GEREĞİ DÜŞÜNÜLDÜ: Davacı vekili dava dilekçesinde özetle; müvekkilinin kooperatifin üyesi olduğunu, F blok 7 numaralı dairenin müvekkiline tahsis edildiğini,, bazı üyelere kat irtifakını gösterir tapuların verildiğini ancak bazı üyelere henüz tapuların verilmediğini, davalı kooperatifin diğer davalı … Ltd. Şti.’ne borçlu olduğunu ve borç sebebiyle Bursa …. İcra Dairesinde devam eden … sayılı icra takibi bulunduğunu, davalı kooperatifin 09.03.2015 tarihinde davacıya ait bağımsız bölümü, borçlusu olduğu … Ltd. Şti.’ne satıp devrettiğini, bu işlemin hukuka aykırı olduğunu, kötü niyetli biçimde mülkiyeti davacıya ait olan taşınmazın herhangi bir bilgi verilmeden devredildiğini ileri sürerek dava konusu taşınmazın tapusunun iptali ile müvekkili adına tapuya tesciline karar verilmesini talep ve dava etmiştir.
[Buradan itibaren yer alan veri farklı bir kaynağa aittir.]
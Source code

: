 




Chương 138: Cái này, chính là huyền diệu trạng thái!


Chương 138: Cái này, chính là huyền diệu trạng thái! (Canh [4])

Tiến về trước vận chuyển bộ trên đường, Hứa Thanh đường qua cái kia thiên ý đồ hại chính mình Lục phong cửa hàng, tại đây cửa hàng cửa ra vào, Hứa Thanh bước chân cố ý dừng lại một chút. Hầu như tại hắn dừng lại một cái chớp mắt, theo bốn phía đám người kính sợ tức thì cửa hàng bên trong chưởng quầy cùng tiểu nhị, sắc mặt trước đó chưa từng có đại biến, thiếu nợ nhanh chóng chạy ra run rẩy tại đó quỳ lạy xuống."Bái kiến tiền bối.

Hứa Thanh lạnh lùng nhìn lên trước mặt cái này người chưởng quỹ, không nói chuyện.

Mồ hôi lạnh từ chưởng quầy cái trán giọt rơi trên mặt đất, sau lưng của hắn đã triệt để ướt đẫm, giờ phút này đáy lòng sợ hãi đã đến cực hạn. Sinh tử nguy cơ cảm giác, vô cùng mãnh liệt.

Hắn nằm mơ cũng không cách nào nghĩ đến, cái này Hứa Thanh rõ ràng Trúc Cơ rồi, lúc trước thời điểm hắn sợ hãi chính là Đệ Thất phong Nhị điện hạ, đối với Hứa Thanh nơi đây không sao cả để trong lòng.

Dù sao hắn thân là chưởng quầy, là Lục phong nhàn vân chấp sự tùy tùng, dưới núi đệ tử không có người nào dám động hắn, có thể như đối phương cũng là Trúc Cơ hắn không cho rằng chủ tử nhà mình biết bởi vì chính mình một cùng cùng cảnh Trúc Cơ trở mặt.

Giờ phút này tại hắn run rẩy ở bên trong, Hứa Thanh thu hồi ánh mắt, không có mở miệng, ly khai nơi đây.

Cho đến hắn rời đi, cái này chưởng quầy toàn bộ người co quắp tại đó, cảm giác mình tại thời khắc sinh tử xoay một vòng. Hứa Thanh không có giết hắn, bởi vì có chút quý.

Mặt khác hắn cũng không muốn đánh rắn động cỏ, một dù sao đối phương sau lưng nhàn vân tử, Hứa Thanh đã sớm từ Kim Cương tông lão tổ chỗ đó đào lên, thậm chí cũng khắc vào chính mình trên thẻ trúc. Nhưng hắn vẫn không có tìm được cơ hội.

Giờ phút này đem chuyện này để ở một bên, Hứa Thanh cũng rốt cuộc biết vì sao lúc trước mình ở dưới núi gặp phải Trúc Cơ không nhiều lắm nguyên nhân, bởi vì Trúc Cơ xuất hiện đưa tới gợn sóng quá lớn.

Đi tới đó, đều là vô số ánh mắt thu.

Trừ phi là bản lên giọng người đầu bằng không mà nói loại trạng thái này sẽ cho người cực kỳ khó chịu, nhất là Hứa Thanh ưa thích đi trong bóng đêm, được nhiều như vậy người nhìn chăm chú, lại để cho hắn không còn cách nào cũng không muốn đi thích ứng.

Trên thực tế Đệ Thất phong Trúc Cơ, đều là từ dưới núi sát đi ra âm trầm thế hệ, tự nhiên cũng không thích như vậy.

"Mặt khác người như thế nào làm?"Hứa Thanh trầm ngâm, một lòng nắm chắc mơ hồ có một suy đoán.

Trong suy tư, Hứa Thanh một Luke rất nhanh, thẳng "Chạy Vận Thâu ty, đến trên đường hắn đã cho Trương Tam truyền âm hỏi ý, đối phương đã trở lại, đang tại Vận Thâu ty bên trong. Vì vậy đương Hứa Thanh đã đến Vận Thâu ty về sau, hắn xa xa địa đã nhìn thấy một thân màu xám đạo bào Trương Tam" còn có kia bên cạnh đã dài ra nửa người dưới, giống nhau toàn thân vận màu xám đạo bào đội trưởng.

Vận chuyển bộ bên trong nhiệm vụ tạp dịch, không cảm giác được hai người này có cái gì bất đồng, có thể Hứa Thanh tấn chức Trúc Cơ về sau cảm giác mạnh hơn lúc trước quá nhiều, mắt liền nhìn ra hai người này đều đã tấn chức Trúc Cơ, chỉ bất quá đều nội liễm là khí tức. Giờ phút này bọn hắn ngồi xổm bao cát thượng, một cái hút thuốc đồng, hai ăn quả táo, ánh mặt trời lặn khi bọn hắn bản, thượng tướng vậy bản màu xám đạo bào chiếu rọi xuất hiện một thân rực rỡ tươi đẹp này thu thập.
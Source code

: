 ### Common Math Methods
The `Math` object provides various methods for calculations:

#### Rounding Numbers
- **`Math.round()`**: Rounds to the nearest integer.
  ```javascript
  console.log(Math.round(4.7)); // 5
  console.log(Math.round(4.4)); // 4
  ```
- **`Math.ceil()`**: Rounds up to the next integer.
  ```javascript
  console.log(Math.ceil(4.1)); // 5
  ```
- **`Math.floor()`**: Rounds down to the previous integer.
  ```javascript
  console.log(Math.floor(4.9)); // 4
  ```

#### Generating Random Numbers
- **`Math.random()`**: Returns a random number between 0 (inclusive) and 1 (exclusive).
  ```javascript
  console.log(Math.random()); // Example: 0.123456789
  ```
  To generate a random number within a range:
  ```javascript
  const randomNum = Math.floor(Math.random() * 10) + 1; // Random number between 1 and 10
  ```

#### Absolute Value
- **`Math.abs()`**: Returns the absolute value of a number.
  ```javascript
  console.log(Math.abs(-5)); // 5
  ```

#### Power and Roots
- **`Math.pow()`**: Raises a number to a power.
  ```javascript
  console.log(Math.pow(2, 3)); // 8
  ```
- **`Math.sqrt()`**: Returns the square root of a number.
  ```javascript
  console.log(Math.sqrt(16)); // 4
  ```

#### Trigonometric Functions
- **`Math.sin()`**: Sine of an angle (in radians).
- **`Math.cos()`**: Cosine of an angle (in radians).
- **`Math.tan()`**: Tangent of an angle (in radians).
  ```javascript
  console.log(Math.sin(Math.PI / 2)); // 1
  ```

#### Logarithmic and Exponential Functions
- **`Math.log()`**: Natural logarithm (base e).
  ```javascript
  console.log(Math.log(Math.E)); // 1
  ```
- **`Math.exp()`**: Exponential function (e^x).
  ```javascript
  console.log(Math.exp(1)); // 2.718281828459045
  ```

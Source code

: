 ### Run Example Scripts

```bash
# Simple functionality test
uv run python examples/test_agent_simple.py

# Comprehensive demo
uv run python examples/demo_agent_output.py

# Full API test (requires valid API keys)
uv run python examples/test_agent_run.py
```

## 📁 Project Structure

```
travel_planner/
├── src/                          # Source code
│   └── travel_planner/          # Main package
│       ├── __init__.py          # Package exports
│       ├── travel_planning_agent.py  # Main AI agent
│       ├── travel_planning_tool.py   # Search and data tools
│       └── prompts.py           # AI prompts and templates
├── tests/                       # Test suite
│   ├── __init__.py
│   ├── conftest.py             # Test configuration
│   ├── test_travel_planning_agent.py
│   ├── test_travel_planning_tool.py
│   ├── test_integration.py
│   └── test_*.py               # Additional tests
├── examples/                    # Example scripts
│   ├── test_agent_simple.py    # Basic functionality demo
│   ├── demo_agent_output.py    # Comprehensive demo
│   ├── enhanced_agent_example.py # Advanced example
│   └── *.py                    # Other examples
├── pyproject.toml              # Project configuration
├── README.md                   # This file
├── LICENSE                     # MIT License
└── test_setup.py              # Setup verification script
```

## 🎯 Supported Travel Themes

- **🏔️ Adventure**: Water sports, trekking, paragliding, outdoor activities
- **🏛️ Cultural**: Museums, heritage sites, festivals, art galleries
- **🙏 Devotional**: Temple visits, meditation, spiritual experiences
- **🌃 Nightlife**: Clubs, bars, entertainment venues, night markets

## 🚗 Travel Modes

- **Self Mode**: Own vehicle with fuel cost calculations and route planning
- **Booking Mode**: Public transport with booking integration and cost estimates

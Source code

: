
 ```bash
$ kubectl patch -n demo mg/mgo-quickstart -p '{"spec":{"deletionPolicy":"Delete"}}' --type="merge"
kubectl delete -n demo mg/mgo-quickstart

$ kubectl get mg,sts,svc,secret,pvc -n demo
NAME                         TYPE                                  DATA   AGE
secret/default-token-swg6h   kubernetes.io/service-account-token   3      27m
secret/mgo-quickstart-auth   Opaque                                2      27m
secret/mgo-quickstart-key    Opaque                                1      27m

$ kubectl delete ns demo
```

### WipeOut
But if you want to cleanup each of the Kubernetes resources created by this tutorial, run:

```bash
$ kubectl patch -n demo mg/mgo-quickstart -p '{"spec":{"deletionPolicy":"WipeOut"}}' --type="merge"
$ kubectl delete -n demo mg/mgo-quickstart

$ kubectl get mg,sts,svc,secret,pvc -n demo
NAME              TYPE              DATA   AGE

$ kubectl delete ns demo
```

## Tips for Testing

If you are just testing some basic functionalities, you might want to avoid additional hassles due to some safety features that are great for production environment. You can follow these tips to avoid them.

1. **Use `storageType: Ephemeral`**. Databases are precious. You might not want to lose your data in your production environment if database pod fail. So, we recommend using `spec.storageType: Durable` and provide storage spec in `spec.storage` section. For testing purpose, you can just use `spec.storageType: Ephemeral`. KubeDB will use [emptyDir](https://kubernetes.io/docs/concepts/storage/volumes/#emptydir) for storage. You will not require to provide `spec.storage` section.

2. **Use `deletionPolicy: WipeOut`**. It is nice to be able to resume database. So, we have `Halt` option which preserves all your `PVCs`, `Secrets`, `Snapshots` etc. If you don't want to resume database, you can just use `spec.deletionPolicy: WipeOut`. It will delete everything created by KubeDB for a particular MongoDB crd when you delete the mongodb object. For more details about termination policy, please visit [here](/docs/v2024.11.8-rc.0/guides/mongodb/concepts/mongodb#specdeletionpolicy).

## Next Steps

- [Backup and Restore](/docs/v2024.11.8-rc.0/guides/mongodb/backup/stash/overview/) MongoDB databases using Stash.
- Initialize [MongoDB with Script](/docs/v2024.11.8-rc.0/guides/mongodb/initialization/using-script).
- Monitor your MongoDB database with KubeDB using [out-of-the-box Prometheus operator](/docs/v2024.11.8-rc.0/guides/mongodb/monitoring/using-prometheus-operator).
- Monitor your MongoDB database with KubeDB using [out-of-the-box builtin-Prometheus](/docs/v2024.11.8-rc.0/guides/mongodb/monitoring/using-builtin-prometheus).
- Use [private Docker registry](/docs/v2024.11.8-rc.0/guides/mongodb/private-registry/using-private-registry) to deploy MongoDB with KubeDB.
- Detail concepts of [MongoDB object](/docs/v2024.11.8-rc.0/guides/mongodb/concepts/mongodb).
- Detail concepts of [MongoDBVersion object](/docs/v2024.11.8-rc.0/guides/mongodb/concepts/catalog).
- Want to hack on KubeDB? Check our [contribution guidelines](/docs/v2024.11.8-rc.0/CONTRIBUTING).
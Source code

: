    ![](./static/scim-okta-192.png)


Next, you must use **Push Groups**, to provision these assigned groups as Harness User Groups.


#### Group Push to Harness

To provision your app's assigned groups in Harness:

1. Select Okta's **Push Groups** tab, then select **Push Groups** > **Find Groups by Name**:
CEVAP: Davalılar yasal süresi içerisinde davaya cevap vermemişlerdir.Davalı şirket yargılamalarda kendisini vekil ile temsil ettirmiş, iktisapta iyiniyetli olduklarını, kooperatiften olan alacakları nedeni ile gerçek değeri üzerinden taşınmazı satın aldıklarını belirterek davanın reddini istemiştir.
İLK DERECE MAHKEMESİ KARARI: İlk derece mahkemesince; iddia, savunma ve bilirkişi raporu doğrultusunda; davacının, davalı kooperatifin 122 nolu üyesi olduğu, hatta davalının 30.06.2007 ile 30.06.2009 tarihleri arasında kooperatif başkanlığı yaptığı, davacının kooperatif üyesi olmadığına dair bir savunmanın bulunmadığı gibi davacının üye olarak birtakım ödemelerinin de bulunduğu gözetilerek davacının taraf ehliyetinin bulunduğu, ancak dosyada tapu iptalinin şartlarının oluşmadığı, zira aidat borçlarının tamamını davacının ödemediği, tüm yükümlülüklerini yerine getirmediği gerekçesi ile ispatlayamayan davanın reddine karar verilmiştir.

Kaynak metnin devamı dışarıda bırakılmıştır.